Task item: Lines outside the range are not wanted. Give again exactly the lines between the line holding "You can add a" and the line holding "View all commands", inclusive, from the listing below.

──────

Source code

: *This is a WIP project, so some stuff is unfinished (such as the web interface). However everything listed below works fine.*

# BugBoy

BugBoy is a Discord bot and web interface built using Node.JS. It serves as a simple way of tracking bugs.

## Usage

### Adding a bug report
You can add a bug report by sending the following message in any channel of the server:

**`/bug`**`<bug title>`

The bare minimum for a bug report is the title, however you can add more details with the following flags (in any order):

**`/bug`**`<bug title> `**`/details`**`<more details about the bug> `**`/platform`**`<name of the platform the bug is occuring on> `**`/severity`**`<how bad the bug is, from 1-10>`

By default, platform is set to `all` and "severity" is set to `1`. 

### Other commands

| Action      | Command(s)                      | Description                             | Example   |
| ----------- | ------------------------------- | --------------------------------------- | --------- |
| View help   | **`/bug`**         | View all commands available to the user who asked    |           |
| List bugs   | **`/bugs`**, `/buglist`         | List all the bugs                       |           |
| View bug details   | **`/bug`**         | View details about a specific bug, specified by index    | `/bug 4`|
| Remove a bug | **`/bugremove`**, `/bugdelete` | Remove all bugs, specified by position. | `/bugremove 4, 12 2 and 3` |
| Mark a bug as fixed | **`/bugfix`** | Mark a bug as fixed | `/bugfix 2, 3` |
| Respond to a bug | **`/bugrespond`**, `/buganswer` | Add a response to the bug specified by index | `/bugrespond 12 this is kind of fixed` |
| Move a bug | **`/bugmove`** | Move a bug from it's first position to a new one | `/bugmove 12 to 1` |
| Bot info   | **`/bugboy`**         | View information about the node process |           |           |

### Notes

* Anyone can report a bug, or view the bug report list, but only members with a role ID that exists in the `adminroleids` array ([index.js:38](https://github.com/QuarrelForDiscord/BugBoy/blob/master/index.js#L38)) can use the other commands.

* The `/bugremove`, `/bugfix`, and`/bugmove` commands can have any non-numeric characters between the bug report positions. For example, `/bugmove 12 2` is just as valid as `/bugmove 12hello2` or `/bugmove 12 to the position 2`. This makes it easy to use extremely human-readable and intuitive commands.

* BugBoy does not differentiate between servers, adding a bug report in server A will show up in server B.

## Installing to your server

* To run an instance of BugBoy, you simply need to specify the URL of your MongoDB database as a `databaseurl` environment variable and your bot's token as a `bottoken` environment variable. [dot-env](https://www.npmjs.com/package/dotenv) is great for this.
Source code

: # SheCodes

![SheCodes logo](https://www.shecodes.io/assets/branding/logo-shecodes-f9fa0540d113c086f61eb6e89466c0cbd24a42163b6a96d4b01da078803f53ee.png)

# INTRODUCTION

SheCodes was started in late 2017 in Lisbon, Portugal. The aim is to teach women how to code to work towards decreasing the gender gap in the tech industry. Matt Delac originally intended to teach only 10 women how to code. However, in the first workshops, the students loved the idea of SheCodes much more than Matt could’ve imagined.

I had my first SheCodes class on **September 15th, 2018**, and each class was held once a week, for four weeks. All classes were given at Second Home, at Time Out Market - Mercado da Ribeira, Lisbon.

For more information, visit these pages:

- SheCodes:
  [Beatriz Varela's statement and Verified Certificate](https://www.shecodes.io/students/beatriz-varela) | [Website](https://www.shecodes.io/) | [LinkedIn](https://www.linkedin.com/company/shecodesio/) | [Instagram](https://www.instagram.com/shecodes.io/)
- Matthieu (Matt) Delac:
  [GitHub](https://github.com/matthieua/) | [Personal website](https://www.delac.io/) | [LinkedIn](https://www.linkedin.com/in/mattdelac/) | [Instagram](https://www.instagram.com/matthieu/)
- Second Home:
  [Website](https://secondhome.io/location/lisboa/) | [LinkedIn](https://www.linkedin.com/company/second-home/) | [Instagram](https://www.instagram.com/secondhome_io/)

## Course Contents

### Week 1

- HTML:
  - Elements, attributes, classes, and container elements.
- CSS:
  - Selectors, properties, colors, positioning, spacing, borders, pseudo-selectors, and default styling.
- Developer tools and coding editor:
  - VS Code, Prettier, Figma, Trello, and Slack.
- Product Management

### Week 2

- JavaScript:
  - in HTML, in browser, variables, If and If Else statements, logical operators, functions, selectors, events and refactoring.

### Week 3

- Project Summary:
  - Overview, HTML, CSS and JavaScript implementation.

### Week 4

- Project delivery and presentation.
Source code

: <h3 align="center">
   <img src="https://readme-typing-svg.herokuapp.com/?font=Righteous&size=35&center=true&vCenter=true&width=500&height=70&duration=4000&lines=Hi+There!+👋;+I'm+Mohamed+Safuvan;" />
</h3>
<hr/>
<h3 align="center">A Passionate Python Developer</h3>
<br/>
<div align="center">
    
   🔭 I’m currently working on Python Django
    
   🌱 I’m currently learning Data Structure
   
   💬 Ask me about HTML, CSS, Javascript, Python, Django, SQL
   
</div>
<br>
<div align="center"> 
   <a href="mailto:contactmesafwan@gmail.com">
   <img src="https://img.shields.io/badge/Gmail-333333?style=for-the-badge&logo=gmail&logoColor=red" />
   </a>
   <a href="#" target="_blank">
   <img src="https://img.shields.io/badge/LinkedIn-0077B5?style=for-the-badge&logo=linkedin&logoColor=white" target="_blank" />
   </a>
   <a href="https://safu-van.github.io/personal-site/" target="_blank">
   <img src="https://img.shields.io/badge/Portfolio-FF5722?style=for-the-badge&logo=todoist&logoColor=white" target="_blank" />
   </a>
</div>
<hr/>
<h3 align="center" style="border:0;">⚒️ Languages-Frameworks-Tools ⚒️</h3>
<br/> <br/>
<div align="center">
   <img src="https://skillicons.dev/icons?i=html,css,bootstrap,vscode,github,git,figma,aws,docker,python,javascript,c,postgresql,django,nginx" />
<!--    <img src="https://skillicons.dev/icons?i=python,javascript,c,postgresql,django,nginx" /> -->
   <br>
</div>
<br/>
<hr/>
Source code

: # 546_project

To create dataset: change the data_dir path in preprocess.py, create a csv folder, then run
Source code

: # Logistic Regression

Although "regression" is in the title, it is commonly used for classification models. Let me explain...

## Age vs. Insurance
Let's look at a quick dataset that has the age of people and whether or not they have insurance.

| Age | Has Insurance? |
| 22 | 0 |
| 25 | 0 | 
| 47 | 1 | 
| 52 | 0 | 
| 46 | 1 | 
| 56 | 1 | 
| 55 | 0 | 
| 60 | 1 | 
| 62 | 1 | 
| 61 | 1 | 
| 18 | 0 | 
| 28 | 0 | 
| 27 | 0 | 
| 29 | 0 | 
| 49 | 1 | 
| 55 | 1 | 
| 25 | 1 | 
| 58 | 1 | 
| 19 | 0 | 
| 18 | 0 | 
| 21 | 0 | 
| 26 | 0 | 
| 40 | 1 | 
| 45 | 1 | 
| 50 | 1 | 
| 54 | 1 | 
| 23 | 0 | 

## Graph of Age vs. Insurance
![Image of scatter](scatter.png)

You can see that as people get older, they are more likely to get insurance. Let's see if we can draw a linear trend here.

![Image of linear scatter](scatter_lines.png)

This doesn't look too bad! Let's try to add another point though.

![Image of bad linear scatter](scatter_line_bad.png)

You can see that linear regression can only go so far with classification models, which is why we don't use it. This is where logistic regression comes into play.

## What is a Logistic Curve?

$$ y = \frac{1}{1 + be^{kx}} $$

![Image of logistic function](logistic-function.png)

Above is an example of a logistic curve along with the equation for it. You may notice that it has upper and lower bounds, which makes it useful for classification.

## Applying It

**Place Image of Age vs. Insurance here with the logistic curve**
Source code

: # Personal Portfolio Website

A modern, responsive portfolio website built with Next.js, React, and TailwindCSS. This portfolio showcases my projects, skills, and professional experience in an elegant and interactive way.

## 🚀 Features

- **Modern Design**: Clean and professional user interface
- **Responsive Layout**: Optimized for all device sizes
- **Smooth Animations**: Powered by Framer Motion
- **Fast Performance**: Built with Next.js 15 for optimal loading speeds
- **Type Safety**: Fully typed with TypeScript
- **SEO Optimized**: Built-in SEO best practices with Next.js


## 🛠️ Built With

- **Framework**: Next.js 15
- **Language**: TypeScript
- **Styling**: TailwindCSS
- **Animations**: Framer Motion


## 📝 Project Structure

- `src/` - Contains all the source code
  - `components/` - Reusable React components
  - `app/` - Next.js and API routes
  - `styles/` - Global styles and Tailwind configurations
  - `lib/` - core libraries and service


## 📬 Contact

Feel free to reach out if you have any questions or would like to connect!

──────

Output for this task:
You can add a bug report by sending the following message in any channel of the server:

**`/bug`**`<bug title>`

The bare minimum for a bug report is the title, however you can add more details with the following flags (in any order):

**`/bug`**`<bug title> `**`/details`**`<more details about the bug> `**`/platform`**`<name of the platform the bug is occuring on> `**`/severity`**`<how bad the bug is, from 1-10>`

By default, platform is set to `all` and "severity" is set to `1`. 

### Other commands

| Action      | Command(s)                      | Description                             | Example   |
| ----------- | ------------------------------- | --------------------------------------- | --------- |
| View help   | **`/bug`**         | View all commands available to the user who asked    |           |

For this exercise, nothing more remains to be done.